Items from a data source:
○ ○ ○ ○ ○ ○ ○
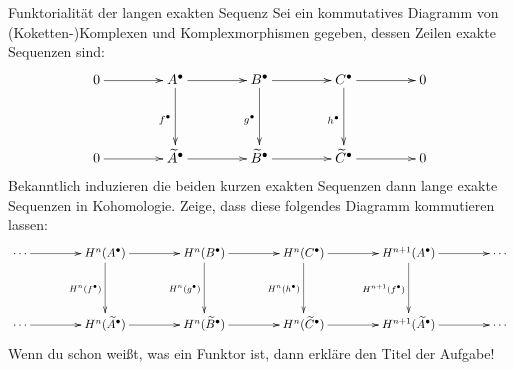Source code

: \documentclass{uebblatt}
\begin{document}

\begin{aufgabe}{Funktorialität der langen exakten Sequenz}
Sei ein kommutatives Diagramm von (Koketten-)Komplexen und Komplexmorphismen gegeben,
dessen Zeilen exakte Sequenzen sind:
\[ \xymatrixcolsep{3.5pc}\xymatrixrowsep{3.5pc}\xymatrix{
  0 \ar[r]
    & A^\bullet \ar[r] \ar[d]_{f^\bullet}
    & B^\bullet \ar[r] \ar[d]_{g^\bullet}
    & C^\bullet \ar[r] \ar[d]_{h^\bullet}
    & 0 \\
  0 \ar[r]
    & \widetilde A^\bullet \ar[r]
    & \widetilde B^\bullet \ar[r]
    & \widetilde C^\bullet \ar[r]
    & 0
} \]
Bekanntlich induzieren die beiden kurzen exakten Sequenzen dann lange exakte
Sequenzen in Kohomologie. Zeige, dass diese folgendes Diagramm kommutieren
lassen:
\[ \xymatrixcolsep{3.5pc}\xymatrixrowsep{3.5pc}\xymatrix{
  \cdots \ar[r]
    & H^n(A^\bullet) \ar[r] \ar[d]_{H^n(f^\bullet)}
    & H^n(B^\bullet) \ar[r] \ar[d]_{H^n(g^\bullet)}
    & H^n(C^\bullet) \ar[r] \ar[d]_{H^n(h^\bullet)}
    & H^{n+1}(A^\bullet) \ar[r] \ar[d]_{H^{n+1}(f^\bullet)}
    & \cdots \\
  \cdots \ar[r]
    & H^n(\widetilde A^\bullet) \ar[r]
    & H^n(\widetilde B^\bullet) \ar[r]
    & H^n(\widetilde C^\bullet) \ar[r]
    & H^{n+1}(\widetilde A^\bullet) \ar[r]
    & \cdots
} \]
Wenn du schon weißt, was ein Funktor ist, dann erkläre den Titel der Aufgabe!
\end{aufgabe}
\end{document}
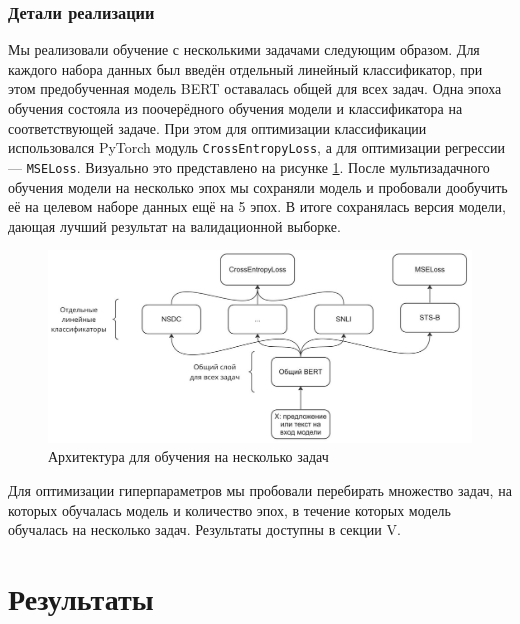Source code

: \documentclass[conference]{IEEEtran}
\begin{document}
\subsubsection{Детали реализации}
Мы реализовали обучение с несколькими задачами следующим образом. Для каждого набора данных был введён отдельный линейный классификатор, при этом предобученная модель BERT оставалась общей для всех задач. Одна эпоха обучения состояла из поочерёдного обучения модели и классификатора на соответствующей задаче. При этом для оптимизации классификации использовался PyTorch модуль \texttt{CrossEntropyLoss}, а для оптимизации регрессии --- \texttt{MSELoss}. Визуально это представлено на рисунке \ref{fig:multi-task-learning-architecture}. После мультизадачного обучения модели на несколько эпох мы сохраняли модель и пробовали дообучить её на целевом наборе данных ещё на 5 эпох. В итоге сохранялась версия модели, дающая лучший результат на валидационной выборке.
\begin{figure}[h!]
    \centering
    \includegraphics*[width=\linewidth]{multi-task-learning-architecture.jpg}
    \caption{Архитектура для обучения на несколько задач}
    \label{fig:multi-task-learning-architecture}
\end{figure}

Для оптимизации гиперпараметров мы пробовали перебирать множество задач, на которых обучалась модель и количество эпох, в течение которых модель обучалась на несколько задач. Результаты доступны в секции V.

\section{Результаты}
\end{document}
○ ○ ○ ○ ○ ○ ○
» Exercise objective
Begin with the first line of the entries above and write out each line exactly, ending with the line containing "H^n(\widetilde C^\bullet) \ar[r]". Leave out pictures.

» Reply
Source code

: \documentclass{uebblatt}
\begin{document}

\begin{aufgabe}{Funktorialität der langen exakten Sequenz}
Sei ein kommutatives Diagramm von (Koketten-)Komplexen und Komplexmorphismen gegeben,
dessen Zeilen exakte Sequenzen sind:
\[ \xymatrixcolsep{3.5pc}\xymatrixrowsep{3.5pc}\xymatrix{
  0 \ar[r]
    & A^\bullet \ar[r] \ar[d]_{f^\bullet}
    & B^\bullet \ar[r] \ar[d]_{g^\bullet}
    & C^\bullet \ar[r] \ar[d]_{h^\bullet}
    & 0 \\
  0 \ar[r]
    & \widetilde A^\bullet \ar[r]
    & \widetilde B^\bullet \ar[r]
    & \widetilde C^\bullet \ar[r]
    & 0
} \]
Bekanntlich induzieren die beiden kurzen exakten Sequenzen dann lange exakte
Sequenzen in Kohomologie. Zeige, dass diese folgendes Diagramm kommutieren
lassen:
\[ \xymatrixcolsep{3.5pc}\xymatrixrowsep{3.5pc}\xymatrix{
  \cdots \ar[r]
    & H^n(A^\bullet) \ar[r] \ar[d]_{H^n(f^\bullet)}
    & H^n(B^\bullet) \ar[r] \ar[d]_{H^n(g^\bullet)}
    & H^n(C^\bullet) \ar[r] \ar[d]_{H^n(h^\bullet)}
    & H^{n+1}(A^\bullet) \ar[r] \ar[d]_{H^{n+1}(f^\bullet)}
    & \cdots \\
  \cdots \ar[r]
    & H^n(\widetilde A^\bullet) \ar[r]
    & H^n(\widetilde B^\bullet) \ar[r]
    & H^n(\widetilde C^\bullet) \ar[r]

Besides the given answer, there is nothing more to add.